--- DATA EXTRACT Enclosed Below ---
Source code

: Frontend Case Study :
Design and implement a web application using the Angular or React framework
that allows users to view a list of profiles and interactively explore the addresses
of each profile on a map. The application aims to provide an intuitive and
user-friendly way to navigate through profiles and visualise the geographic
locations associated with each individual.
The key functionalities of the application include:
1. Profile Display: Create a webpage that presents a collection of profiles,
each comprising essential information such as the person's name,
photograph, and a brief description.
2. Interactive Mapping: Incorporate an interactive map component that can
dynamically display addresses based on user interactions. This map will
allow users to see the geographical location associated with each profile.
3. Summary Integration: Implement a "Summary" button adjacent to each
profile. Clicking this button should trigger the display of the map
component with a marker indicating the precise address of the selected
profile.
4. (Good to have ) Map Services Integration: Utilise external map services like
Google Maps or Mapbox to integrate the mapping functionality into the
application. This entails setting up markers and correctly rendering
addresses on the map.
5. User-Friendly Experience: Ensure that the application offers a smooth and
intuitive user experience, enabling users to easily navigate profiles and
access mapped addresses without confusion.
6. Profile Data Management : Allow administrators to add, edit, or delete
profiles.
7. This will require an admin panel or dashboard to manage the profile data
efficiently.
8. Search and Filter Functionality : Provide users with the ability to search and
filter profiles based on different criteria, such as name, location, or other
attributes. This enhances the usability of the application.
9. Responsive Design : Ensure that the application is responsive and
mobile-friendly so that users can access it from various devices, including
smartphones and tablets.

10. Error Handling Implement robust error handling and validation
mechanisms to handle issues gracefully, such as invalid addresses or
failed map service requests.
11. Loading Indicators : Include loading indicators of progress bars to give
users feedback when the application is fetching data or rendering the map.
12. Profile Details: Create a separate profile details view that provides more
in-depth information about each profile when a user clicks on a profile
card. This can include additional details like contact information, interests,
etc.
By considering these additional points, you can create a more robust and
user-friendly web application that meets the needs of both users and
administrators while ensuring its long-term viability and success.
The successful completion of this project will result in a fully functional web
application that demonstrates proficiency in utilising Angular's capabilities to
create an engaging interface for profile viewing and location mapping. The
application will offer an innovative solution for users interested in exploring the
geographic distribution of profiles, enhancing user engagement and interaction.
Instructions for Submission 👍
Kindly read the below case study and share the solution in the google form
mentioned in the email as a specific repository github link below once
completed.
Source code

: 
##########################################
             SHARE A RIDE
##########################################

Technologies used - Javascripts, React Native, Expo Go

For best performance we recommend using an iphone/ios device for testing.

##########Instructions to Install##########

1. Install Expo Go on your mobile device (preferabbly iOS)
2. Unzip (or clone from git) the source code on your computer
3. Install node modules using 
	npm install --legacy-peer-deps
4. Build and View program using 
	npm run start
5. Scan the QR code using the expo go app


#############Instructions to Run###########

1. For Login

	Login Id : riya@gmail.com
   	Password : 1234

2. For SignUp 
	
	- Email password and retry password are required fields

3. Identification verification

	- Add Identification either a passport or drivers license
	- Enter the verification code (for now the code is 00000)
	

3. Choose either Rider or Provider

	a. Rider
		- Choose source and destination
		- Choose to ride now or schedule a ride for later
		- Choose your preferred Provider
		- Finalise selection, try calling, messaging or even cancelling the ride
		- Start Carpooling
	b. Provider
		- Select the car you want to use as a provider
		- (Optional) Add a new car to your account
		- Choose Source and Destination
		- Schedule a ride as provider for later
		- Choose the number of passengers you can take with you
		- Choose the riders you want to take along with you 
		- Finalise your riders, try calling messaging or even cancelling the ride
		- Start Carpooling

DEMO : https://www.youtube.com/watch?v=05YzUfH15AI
--- End of Enclosed DATA EXTRACT ---
EXERCISE BRIEF: Quote the records above exactly, from the first line through the line containing "profile. Clicking this", and nothing more.

YOUR SOLUTION:
Source code

: Frontend Case Study :
Design and implement a web application using the Angular or React framework
that allows users to view a list of profiles and interactively explore the addresses
of each profile on a map. The application aims to provide an intuitive and
user-friendly way to navigate through profiles and visualise the geographic
locations associated with each individual.
The key functionalities of the application include:
1. Profile Display: Create a webpage that presents a collection of profiles,
each comprising essential information such as the person's name,
photograph, and a brief description.
2. Interactive Mapping: Incorporate an interactive map component that can
dynamically display addresses based on user interactions. This map will
allow users to see the geographical location associated with each profile.
3. Summary Integration: Implement a "Summary" button adjacent to each
profile. Clicking this button should trigger the display of the map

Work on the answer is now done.